Through the extension of consciousness, the predomination of the unconscious becomes depotentiated. The one conscious function detaches an auxiliary function from the trinity of the hitherto unconscious functions, and by the aid of this auxiliary function, the conscious is enabled to acquire a new standpoint over against the one function that is conscious.

From this standpoint man is like a mirror, in which he can reflect the picture of his former consciousness. It means that we are now capable of saying: I see myself as this inferior, unfree and foolish being, and I am also the function and I am another function also, that can look at this prostrate figure as if I were a god.

We have acquired the divine quality of being able to look at ourselves, which the primitive man cannot do, we have acquired a second observer. The primitive man has only eyes to see the object, he has nothing behind his eyes. But we have acquired a mirror in ourselves which says: that is yourself, and in saying that we have a superior point of view.

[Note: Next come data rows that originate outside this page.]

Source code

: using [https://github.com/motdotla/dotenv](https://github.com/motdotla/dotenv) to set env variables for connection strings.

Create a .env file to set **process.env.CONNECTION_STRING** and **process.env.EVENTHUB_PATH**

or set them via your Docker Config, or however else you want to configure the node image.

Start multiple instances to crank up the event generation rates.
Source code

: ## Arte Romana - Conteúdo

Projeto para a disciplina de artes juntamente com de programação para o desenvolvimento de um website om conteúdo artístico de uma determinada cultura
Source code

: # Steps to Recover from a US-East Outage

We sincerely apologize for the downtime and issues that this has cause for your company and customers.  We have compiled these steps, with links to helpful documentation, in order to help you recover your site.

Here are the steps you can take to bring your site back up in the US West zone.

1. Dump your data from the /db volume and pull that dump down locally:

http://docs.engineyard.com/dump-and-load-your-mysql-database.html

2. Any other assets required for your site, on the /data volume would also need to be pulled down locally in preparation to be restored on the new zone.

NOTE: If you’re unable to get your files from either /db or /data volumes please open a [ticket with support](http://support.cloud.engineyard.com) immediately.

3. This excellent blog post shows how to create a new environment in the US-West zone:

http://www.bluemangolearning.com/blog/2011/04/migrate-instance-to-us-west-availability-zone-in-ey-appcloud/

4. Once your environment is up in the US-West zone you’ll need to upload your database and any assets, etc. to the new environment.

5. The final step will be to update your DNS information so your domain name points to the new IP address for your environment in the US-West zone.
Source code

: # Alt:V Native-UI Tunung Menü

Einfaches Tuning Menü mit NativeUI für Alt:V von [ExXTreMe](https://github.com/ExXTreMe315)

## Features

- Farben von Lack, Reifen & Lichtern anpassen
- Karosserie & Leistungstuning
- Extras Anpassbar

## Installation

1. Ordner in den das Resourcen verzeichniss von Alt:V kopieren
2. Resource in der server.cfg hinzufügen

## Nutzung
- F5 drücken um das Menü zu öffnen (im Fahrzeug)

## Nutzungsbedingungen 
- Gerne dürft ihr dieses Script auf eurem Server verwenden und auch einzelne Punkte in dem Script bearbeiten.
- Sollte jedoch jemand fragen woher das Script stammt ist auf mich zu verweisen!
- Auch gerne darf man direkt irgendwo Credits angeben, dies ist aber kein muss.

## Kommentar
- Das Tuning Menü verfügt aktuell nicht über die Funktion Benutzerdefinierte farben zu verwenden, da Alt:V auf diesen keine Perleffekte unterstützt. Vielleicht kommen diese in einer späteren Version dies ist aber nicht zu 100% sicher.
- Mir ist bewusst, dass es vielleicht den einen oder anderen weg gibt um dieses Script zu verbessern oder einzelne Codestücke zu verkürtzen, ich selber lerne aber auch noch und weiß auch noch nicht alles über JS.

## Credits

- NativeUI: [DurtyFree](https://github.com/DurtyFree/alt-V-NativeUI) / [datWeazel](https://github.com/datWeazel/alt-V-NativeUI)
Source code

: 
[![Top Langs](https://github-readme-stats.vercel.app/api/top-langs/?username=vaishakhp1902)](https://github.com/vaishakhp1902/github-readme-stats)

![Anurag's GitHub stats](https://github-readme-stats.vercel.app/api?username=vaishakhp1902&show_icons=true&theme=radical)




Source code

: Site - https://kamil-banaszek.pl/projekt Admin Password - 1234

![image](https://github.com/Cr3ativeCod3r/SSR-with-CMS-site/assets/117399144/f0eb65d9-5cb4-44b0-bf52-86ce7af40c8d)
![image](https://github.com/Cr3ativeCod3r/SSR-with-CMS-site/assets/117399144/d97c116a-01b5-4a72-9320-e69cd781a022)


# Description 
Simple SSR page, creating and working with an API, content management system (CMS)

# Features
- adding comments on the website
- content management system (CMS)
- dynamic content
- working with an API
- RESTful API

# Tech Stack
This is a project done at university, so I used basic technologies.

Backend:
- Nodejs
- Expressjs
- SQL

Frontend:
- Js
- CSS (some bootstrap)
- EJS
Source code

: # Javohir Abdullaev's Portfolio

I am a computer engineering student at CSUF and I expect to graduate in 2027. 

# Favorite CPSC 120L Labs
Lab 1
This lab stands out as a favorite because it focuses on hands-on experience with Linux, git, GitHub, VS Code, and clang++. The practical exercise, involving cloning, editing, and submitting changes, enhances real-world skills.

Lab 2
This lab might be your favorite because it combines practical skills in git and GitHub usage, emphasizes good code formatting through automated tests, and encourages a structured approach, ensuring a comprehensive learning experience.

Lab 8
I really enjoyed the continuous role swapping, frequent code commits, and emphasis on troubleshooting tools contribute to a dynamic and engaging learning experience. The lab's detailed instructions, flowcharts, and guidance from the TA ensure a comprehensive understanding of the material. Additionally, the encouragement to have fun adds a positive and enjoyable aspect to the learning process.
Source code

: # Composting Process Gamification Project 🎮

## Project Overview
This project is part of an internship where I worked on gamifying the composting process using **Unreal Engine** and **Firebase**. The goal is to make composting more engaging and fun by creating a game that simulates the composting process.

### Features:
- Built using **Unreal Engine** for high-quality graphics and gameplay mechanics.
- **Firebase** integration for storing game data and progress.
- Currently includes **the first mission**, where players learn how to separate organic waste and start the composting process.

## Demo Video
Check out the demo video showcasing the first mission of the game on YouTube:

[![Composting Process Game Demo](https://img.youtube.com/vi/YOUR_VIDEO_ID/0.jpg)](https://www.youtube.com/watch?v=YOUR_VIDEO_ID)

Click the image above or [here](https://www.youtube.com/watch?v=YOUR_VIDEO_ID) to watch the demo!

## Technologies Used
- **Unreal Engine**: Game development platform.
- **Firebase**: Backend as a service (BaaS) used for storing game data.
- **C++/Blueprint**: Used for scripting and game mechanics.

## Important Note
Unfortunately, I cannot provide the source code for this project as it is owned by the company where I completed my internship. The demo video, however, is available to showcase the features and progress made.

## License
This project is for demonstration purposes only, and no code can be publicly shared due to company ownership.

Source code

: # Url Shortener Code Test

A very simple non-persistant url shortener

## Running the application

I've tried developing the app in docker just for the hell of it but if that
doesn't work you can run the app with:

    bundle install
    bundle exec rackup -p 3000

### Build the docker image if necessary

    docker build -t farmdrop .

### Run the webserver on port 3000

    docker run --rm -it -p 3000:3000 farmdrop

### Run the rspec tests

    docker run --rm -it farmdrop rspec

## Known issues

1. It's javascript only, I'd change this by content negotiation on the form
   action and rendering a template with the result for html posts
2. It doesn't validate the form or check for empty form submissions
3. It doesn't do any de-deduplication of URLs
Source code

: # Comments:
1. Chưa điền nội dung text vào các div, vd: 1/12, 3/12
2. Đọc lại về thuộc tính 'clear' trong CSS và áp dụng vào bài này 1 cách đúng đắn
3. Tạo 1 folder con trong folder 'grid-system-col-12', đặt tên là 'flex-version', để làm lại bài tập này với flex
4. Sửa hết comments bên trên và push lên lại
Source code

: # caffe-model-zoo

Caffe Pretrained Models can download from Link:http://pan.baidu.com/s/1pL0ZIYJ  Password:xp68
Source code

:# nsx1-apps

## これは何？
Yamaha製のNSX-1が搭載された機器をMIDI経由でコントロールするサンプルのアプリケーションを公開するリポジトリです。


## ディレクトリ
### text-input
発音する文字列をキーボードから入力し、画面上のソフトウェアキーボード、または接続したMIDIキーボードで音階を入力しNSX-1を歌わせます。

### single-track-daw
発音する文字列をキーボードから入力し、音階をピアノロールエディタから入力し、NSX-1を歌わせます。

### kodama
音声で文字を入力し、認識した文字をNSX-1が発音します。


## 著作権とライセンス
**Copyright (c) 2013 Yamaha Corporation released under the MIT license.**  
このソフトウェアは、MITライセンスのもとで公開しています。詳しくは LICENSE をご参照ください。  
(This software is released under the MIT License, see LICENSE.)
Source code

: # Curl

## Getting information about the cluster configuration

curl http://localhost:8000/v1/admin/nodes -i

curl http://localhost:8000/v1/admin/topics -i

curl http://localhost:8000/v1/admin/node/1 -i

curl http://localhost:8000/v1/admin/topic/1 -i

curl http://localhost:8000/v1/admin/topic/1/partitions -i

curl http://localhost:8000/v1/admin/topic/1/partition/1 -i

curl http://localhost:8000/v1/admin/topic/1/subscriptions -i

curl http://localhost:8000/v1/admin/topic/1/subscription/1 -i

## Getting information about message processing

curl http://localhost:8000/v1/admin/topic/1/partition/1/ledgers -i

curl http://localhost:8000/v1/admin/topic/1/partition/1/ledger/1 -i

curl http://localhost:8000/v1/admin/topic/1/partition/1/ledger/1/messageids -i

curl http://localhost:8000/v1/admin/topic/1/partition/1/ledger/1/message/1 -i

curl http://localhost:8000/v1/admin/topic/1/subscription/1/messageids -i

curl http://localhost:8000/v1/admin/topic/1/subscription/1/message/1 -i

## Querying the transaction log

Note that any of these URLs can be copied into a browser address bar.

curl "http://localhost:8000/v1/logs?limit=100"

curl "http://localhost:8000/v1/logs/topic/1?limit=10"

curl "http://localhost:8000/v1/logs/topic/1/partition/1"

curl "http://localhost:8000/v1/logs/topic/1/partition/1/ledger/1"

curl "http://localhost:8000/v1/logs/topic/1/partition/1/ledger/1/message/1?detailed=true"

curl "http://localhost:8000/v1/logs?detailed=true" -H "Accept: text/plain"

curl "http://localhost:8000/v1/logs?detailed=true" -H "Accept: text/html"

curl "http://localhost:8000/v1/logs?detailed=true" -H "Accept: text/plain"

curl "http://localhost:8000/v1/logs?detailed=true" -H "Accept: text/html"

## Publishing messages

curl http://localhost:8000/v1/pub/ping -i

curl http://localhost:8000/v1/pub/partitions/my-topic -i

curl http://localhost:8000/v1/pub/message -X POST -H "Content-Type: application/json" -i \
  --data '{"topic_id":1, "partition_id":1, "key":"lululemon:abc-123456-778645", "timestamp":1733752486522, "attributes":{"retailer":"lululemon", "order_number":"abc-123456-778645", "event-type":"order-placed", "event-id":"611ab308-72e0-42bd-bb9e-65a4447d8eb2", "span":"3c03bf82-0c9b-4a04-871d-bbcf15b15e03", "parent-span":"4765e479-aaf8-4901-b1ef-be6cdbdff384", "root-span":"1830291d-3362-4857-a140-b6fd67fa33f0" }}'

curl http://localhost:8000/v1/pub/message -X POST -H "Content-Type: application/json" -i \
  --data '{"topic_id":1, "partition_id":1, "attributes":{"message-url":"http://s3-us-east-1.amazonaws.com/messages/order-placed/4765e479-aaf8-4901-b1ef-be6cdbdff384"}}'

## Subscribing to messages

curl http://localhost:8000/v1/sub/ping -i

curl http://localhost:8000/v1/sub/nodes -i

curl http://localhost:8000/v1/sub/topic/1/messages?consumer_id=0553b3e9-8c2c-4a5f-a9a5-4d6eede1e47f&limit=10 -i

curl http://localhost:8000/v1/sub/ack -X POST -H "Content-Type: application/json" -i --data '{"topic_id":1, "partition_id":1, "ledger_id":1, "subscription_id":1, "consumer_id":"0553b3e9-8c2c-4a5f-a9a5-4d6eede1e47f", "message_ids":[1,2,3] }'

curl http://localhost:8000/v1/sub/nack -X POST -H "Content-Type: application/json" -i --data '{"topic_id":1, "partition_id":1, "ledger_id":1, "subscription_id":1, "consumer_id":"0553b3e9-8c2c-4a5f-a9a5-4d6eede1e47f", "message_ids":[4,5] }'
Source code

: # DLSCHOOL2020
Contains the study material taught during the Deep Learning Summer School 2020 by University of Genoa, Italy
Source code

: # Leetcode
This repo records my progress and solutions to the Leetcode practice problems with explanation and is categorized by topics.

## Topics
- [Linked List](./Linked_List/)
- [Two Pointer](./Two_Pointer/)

I look down upon myself as if I were a god, as if I were superior, and I am superior, that is my superiority.

And if I acquire another function I have two mirrors and can say: I see that miserable figure and I see the man who observes that figure; that is function No. 3. And if I acquire a third function I say: I see that man, who sees that man, who sees that miserable human being; and that is completion, that is the No. 4. That would be the acquisition of the complete divinity of man, namely, a complete self-criticism through man himself.

Therefore Schopenhauer quite truly says: the only divine quality that I attribute to man is his sense of humour.